Developers set an annual installation record in just the first nine months of 2023. New data shows that the third quarter of the year was the most prolific in history for grid storage additions. And lithium-ion battery costs hit record lows this year as manufacturing bounced back from Covid disruptions, foretelling even more compelling economics in the coming years.
In California, grid battery capacity jumped tenfold in the last three years and now amounts to 7.6% of the system’s nameplate capacity. Texas battery installations grew even faster during that time, showing the tool’s competitiveness in a bare-knuckled capitalist marketplace without juicy state incentives.

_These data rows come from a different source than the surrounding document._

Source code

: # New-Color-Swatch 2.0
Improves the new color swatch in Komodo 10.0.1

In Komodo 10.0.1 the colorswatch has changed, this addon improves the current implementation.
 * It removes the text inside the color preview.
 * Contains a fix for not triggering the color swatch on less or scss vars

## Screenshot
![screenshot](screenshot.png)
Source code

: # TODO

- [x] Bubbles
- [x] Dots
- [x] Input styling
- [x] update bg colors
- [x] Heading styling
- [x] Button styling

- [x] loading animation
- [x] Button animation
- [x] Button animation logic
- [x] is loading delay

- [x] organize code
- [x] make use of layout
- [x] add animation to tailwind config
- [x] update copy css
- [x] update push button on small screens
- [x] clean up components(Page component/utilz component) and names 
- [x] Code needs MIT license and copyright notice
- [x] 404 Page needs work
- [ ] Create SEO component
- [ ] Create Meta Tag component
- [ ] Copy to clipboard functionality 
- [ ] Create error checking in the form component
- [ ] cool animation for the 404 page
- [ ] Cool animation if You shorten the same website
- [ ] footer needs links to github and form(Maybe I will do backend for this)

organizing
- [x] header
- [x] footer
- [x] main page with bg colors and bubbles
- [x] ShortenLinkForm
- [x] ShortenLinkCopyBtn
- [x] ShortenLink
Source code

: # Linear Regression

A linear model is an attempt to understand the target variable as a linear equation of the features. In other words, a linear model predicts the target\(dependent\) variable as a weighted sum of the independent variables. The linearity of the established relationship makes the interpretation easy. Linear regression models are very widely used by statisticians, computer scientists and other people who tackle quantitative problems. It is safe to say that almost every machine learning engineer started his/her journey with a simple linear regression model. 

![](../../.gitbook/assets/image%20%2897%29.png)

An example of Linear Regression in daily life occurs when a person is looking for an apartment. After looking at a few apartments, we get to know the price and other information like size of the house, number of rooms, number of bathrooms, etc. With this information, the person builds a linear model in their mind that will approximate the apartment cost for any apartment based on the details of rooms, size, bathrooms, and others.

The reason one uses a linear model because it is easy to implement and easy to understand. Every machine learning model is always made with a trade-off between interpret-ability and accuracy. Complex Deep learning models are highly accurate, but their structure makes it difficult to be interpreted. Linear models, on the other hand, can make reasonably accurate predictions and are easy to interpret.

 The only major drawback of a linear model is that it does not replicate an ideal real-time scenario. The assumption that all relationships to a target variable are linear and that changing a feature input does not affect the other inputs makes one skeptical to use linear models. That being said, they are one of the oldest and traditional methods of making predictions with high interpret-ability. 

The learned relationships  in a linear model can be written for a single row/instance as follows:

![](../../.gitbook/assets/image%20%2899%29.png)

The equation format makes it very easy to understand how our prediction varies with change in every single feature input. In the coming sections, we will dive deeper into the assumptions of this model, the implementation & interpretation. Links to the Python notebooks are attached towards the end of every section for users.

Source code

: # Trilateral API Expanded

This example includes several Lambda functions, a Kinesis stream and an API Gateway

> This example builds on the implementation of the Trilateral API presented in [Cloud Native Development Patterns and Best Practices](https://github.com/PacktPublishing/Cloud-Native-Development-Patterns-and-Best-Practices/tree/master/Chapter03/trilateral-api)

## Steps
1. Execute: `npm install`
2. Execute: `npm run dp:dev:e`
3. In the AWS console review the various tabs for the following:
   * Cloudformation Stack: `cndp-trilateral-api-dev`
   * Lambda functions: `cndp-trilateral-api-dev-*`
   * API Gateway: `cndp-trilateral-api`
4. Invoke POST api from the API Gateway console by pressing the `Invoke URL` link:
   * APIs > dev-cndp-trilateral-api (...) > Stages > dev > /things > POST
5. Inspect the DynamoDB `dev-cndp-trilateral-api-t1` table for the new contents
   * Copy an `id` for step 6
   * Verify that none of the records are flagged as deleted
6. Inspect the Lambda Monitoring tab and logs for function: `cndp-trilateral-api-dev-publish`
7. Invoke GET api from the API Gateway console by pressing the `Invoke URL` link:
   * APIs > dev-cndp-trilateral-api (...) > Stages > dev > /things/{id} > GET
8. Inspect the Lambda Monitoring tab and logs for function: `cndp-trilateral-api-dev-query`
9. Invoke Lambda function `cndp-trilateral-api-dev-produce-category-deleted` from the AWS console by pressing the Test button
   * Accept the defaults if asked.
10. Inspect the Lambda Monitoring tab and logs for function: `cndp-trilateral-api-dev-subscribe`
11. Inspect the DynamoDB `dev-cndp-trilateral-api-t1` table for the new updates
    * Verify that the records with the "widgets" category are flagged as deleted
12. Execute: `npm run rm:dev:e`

But even more importantly than the raw numbers indicate, these batteries made themselves useful. The hottest year on record hammered the country with heat waves all summer long, stretching the grid to keep everyone cool. Newly built grid batteries delivered gigawatts of power during crucial hours, keeping air conditioning on for millions of people in the West.
That still leaves whole swaths of the country, and the world, where batteries offer no more help to the grid than nuclear fusion or space solar. But those regions still benefit from early adopters buying and installing gigawatts of batteries in 2023. That scale and experience pushes down costs for everyone else — and proves that a reliable, renewables-heavy grid is within reach, today. — Julian Spector
What energy-transition story makes you most optimistic? Give us a shout on social — X, LinkedIn and Instagram — to let us know. And by the way: We’re a nonprofit that relies on donations from our readers who value feisty, incisive and fun journalism on the clean energy transition. Click here to donate today.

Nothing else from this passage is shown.